▸ Work required: Search the data for the string "Style" and copy each line where it turns up.

── Input data ──

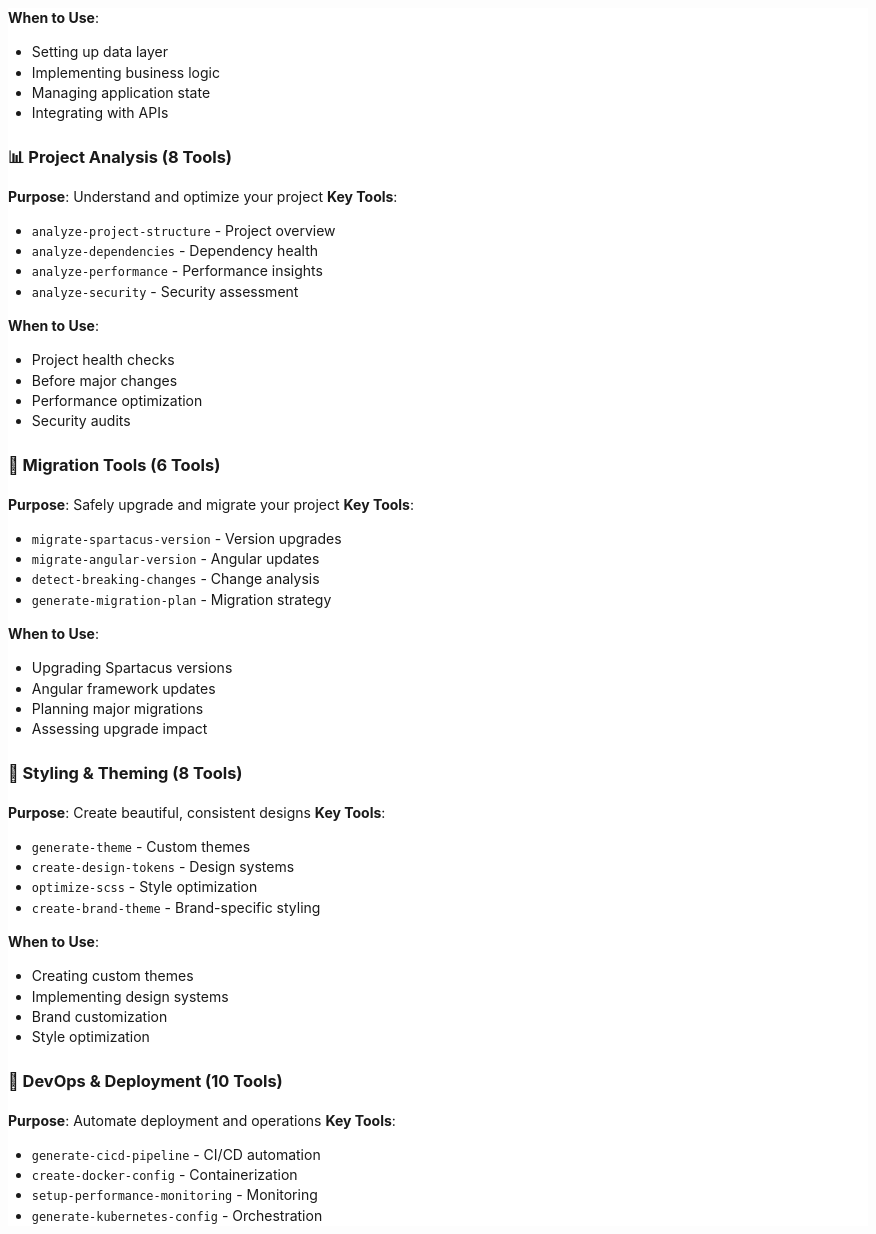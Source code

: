 **When to Use**:
- Setting up data layer
- Implementing business logic
- Managing application state
- Integrating with APIs

### 📊 Project Analysis (8 Tools)
**Purpose**: Understand and optimize your project
**Key Tools**:
- `analyze-project-structure` - Project overview
- `analyze-dependencies` - Dependency health
- `analyze-performance` - Performance insights
- `analyze-security` - Security assessment

**When to Use**:
- Project health checks
- Before major changes
- Performance optimization
- Security audits

### 🔄 Migration Tools (6 Tools)
**Purpose**: Safely upgrade and migrate your project
**Key Tools**:
- `migrate-spartacus-version` - Version upgrades
- `migrate-angular-version` - Angular updates
- `detect-breaking-changes` - Change analysis
- `generate-migration-plan` - Migration strategy

**When to Use**:
- Upgrading Spartacus versions
- Angular framework updates
- Planning major migrations
- Assessing upgrade impact

### 🎨 Styling & Theming (8 Tools)
**Purpose**: Create beautiful, consistent designs
**Key Tools**:
- `generate-theme` - Custom themes
- `create-design-tokens` - Design systems
- `optimize-scss` - Style optimization
- `create-brand-theme` - Brand-specific styling

**When to Use**:
- Creating custom themes
- Implementing design systems
- Brand customization
- Style optimization

### 🚀 DevOps & Deployment (10 Tools)
**Purpose**: Automate deployment and operations
**Key Tools**:
- `generate-cicd-pipeline` - CI/CD automation
- `create-docker-config` - Containerization
- `setup-performance-monitoring` - Monitoring
- `generate-kubernetes-config` - Orchestration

───

▸ Expected answer:
- `optimize-scss` - Style optimization
- Style optimization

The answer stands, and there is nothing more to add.